(Source records)
-- Opening Marker --
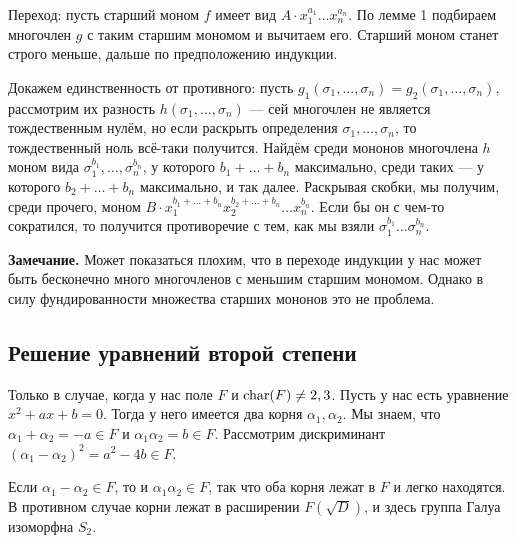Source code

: Переход: пусть старший моном $f$ имеет вид $A \cdot x_1^{a_1} \dots x_n^{a_n}$.
По лемме 1 подбираем многочлен $g$ с таким старшим мономом и вычитаем его.
Старший моном станет строго меньше, дальше по предположению индукции.

Докажем единственность от противного: пусть $g_1(\sigma_1, \dots, \sigma_n) = g_2(\sigma_1, \dots, \sigma_n)$, рассмотрим их разность $h(\sigma_1, \dots, \sigma_n)$ --- сей многочлен не является тождественным нулём, но если раскрыть определения $\sigma_1, \dots, \sigma_n$, то тождественный ноль всё-таки получится.
Найдём среди мононов многочлена $h$ моном вида $\sigma_1^{b_1}, \dots, \sigma_n^{b_n}$, у которого $b_1 + \dots + b_n$ максимально, среди таких --- у которого $b_2 + \dots + b_n$ максимально, и так далее.
Раскрывая скобки, мы получим, среди прочего, моном $B \cdot x_1^{b_1 + \dots + b_n} x_2^{b_2 + \dots + b_n} \dots x_n^{b_n}$.
Если бы он с чем-то сократился, то получится противоречие с тем, как мы взяли $\sigma_1^{b_1} \dots \sigma_n^{b_n}$.

\QED

\textbf{Замечание.} Может показаться плохим, что в переходе индукции у нас может быть бесконечно много многочленов с меньшим старшим мономом.
Однако в силу фундированности множества старших мононов это не проблема.

\subsection{Решение уравнений второй степени}
Только в случае, когда у нас поле $F$ и $\operatorname{char}(F) \ne 2, 3$.
Пусть у нас есть уравнение $x^2 + ax + b = 0$.
Тогда у него имеется два корня $\alpha_1, \alpha_2$.
Мы знаем, что $\alpha_1 + \alpha_2 = -a \in F$ и $\alpha_1 \alpha_2 = b \in F$.
Рассмотрим дискриминант $(\alpha_1 - \alpha_2)^2 = a^2 - 4b \in F$.

Если $\alpha_1 - \alpha_2 \in F$, то и $\alpha_1 \alpha_2 \in F$, так что оба корня лежат в $F$ и легко находятся.
В противном случае корни лежат в расширении $F(\sqrt D)$, и здесь группа Галуа изоморфна $S_2$.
-- Closing Marker --
● Instructions to follow: For the word "получится", go through the records and show each line that carries it.

● Written answer:
Докажем единственность от противного: пусть $g_1(\sigma_1, \dots, \sigma_n) = g_2(\sigma_1, \dots, \sigma_n)$, рассмотрим их разность $h(\sigma_1, \dots, \sigma_n)$ --- сей многочлен не является тождественным нулём, но если раскрыть определения $\sigma_1, \dots, \sigma_n$, то тождественный ноль всё-таки получится.
Если бы он с чем-то сократился, то получится противоречие с тем, как мы взяли $\sigma_1^{b_1} \dots \sigma_n^{b_n}$.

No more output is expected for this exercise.